El FMI avala el rumbo argentino pero exige extender la recuperación
El FMI avaló el rumbo del Gobierno y proyecta un crecimiento del 3,5% para este año. En su visita al país, la directora Kristalina Georgieva destacó la baja de la inflación y el retorno del superávit fiscal. Además, ponderó la acumulación de reservas y el regreso de la confianza financiera. No obstante, advirtió sobre la concentración del dinamismo en energía y campo. Reclamó extender la reactivación a pymes y familias mediante mejor crédito. Georgieva respaldó la reforma laboral, aunque mostró preocupación por la informalidad. Descartó la necesidad de pedir un nuevo préstamo al organismo. El viaje oficial busca ratificar el apoyo institucional y presionar por reformas estructurales. El Fondo busca la independencia total del Banco Central y el equilibrio fiscal sostenido.
En una nota del diario La Nación comentamos: “La titular del FMI aterrizó en el país en una clara señal de apoyo político al presidente Javier Milei. El viaje coincide con una etapa decisiva para el programa financiero acordado. Desde Washington ponderan la baja de la inflación y los primeros signos de reactivación productiva. Sin embargo, el directorio mantiene la lupa sobre la consolidación del superávit fiscal y el ritmo de acumulación de reservas. El cumplimiento del esquema de reformas acordado será clave en las conversaciones”.
Respiro en el mercado local tras guiños de tregua en Medio Oriente
Los mercados internacionales y locales reaccionaron con alivio ante la predisposición negociadora entre Estados Unidos e Irán. Pese a que el Estrecho de Ormuz continúa bloqueado, el petróleo se desplomó un 8% y destrabó un rebote en las bolsas. Las acciones argentinas en Wall Street lideraron las ganancias con subas de hasta el 3,9%. En la plaza financiera porteña, el índice S&P Merval avanzó un 0,65% impulsado por este mejor clima externo. El aumento local resultó moderado debido al freno en la cotización de las firmas energéticas. En cuanto a la renta fija, los bonos soberanos operaron con variaciones mixtas y poca oscilación. Por su parte, el riesgo país registró una leve suba y cerró en 442 puntos básicos. La atención global se desplaza ahora hacia la Reserva Federal y sus próximas señales sobre las tasas de interés.
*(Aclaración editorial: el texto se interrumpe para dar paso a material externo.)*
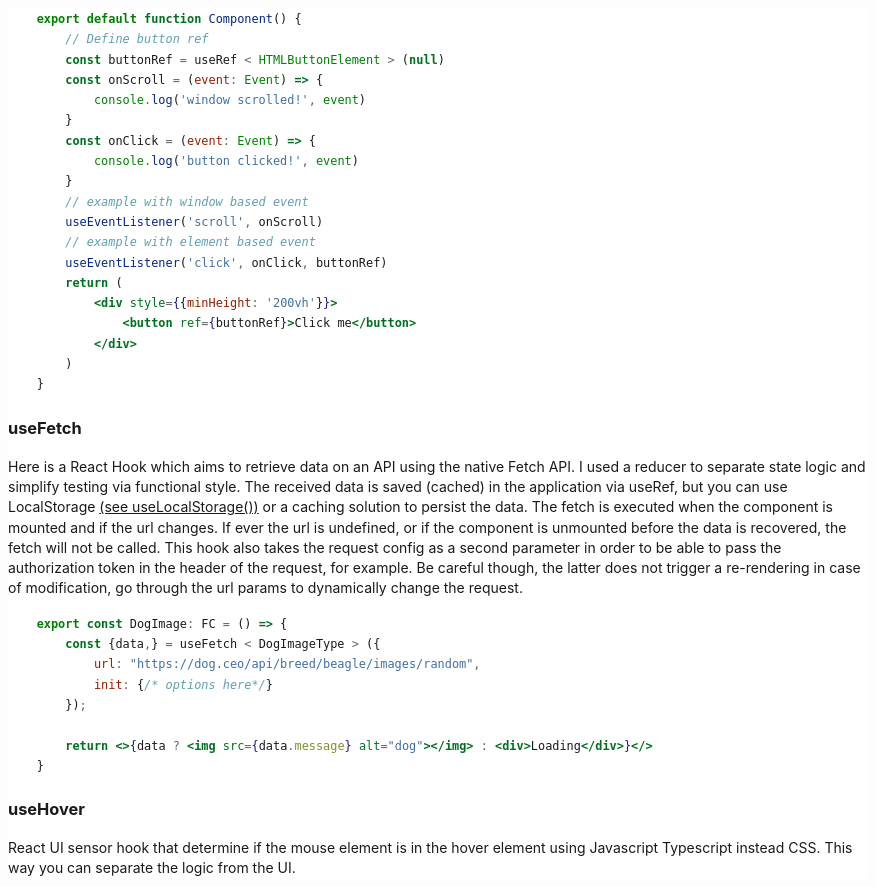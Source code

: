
 ```jsx
    export default function Component() {
        // Define button ref
        const buttonRef = useRef < HTMLButtonElement > (null)
        const onScroll = (event: Event) => {
            console.log('window scrolled!', event)
        }
        const onClick = (event: Event) => {
            console.log('button clicked!', event)
        }
        // example with window based event
        useEventListener('scroll', onScroll)
        // example with element based event
        useEventListener('click', onClick, buttonRef)
        return (
            <div style={{minHeight: '200vh'}}>
                <button ref={buttonRef}>Click me</button>
            </div>
        )
    }
```

### useFetch

Here is a React Hook which aims to retrieve data on an API using the native Fetch API.
I used a reducer to separate state logic and simplify testing via functional style.
The received data is saved (cached) in the application via useRef, but you can use LocalStorage
[(see useLocalStorage())](uselocalstorage) or a caching solution to persist the data. The fetch is executed when
the component is mounted and if the url changes. If ever the url is undefined, or if the component is unmounted
before the data is recovered, the fetch will not be called. This hook also takes the request config
as a second parameter in order to be able to pass the authorization token in the header of the request,
for example. Be careful though, the latter does not trigger a re-rendering in case of modification,
go through the url params to dynamically change the request.

```jsx
    export const DogImage: FC = () => {
        const {data,} = useFetch < DogImageType > ({
            url: "https://dog.ceo/api/breed/beagle/images/random",
            init: {/* options here*/}
        });
    
        return <>{data ? <img src={data.message} alt="dog"></img> : <div>Loading</div>}</>
    }
```

### useHover

React UI sensor hook that determine if the mouse element is in the hover element using Javascript Typescript instead
CSS. This way you can separate the logic from the UI.
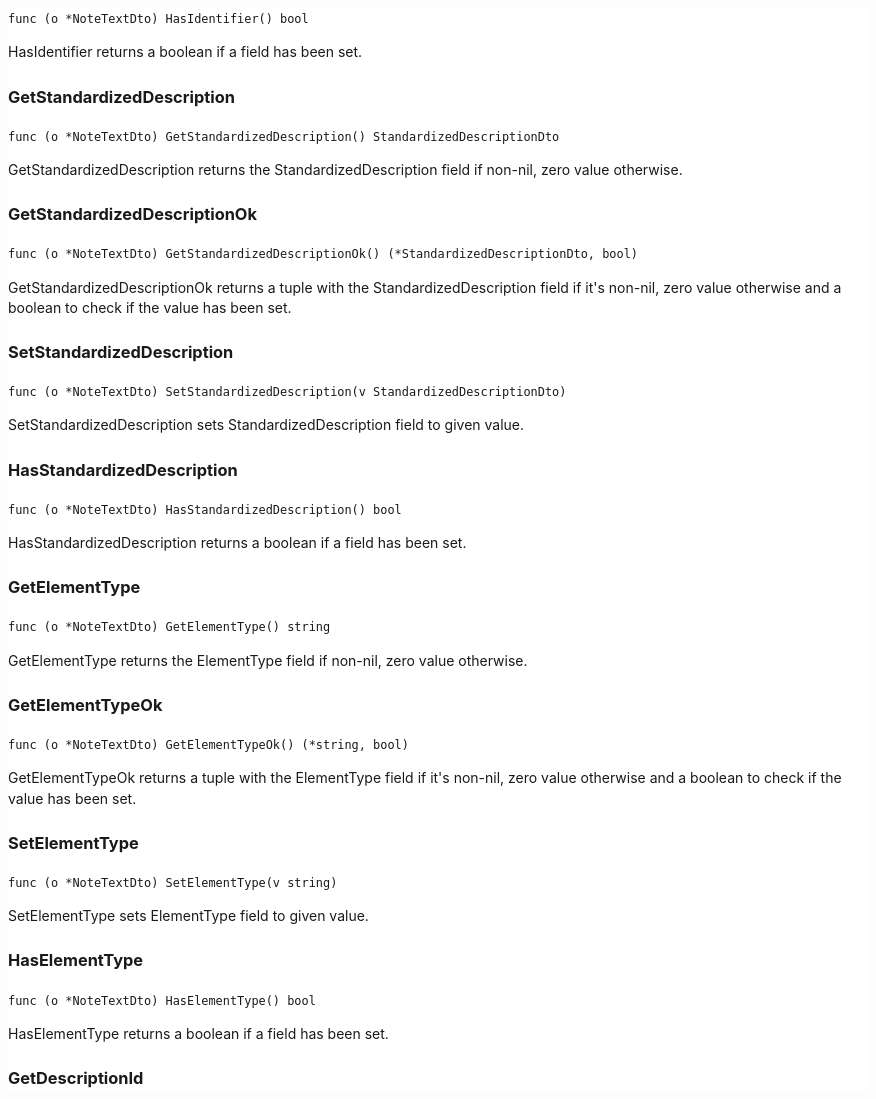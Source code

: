 `func (o *NoteTextDto) HasIdentifier() bool`

HasIdentifier returns a boolean if a field has been set.

### GetStandardizedDescription

`func (o *NoteTextDto) GetStandardizedDescription() StandardizedDescriptionDto`

GetStandardizedDescription returns the StandardizedDescription field if non-nil, zero value otherwise.

### GetStandardizedDescriptionOk

`func (o *NoteTextDto) GetStandardizedDescriptionOk() (*StandardizedDescriptionDto, bool)`

GetStandardizedDescriptionOk returns a tuple with the StandardizedDescription field if it's non-nil, zero value otherwise
and a boolean to check if the value has been set.

### SetStandardizedDescription

`func (o *NoteTextDto) SetStandardizedDescription(v StandardizedDescriptionDto)`

SetStandardizedDescription sets StandardizedDescription field to given value.

### HasStandardizedDescription

`func (o *NoteTextDto) HasStandardizedDescription() bool`

HasStandardizedDescription returns a boolean if a field has been set.

### GetElementType

`func (o *NoteTextDto) GetElementType() string`

GetElementType returns the ElementType field if non-nil, zero value otherwise.

### GetElementTypeOk

`func (o *NoteTextDto) GetElementTypeOk() (*string, bool)`

GetElementTypeOk returns a tuple with the ElementType field if it's non-nil, zero value otherwise
and a boolean to check if the value has been set.

### SetElementType

`func (o *NoteTextDto) SetElementType(v string)`

SetElementType sets ElementType field to given value.

### HasElementType

`func (o *NoteTextDto) HasElementType() bool`

HasElementType returns a boolean if a field has been set.

### GetDescriptionId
El Gobierno estrena un bono dual para secar la plaza de pesos
El Ministerio de Economía licitará un nuevo bono dual para retirar pesos y cubrir vencimientos por $8,4 billones. El nuevo instrumento ajustará por la tasa mayorista TAMAR o por el dólar oficial, según convenga al inversor. Con este lanzamiento, el Tesoro amplía su menú de títulos para captar a quienes dudan entre la tasa en pesos y la devaluación. En esta segunda licitación del mes, el Palacio de Hacienda busca no dejar ningún flanco descubierto del mercado financiero. Además, el Gobierno reabrirá la emisión del bono en dólares AO29 por hasta USD1.380 millones. El menú licitado incluye también alternativas vinculadas a la inflación a través de la cláusula CER y letras a tasa fija. La colocación abarcará compromisos financieros con vencimientos distribuidos entre 2026 y 2029. La estrategia oficial apunta a consolidar la absorción monetaria y ofrecer previsibilidad a los actores financieros.
El BCRA extendió su racha compradora
El Banco Central cerró otra jornada con saldo positivo al comprar USD27 millones en el mercado oficial. Aunque la intervención resultó modesta frente a los USD345 millones adquiridos el viernes, la entidad extendió su racha compradora. Con este resultado, las reservas brutas alcanzaron los USD49.183 millones. La maniobra se alinea con las exigencias del FMI para reforzar la estabilidad macroeconómica. En este sentido, Kristalina Georgieva respaldó la estrategia oficial para enfrentar shocks externos. La autoridad monetaria aprovecha la mayor liquidación de exportaciones e ingresos financieros en julio. El equilibrio en la demanda cambiaria facilitó la recomposición de divisas en las últimas ruedas.
Cautela global por la caída del petróleo y la reunión de la Fed
Los mercados internacionales operan con prudencia ante la baja del petróleo, la reunión de la Fed y nuevos balances corporativos. Wall Street muestra comportamientos mixtos, con caídas en los índices S&P 500 y Nasdaq por la presión sobre el sector tecnológico. El barril de Brent retrocede por debajo de los USD85 debido a una menor percepción de riesgo en el conflicto entre Estados Unidos e Irán. Pese a la pausa temporal en las hostilidades, los ataques con drones en Oriente Medio mantienen la tensión sobre las rutas de suministro. Por su parte, la Reserva Federal inició su reunión de política monetaria con expectativas de mantener la tasa de interés. La volatilidad energética vuelve a sembrar dudas sobre la inflación futura. Los inversores aguardan la decisión oficial del organismo central.